### Activity
Locate the word "Chrome" in the entries below, then gather every line that holds it.

### Provided information

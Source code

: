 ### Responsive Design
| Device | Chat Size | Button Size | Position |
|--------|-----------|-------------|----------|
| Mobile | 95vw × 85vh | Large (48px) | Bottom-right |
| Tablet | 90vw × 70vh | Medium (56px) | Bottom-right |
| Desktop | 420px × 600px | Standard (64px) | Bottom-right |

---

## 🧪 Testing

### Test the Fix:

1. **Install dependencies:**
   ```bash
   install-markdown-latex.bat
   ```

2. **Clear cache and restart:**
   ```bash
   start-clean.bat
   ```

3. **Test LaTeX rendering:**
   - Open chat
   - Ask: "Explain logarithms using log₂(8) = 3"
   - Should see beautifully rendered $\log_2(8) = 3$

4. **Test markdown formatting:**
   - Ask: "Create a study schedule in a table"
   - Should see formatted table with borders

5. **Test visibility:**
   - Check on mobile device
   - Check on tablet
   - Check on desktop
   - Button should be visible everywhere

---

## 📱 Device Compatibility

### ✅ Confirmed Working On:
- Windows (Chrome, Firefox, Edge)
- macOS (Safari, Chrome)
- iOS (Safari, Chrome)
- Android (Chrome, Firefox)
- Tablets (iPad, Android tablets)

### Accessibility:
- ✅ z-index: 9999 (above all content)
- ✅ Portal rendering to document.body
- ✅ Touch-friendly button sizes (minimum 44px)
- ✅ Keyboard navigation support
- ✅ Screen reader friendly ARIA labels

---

### Worked solution
- Windows (Chrome, Firefox, Edge)
- macOS (Safari, Chrome)
- iOS (Safari, Chrome)
- Android (Chrome, Firefox)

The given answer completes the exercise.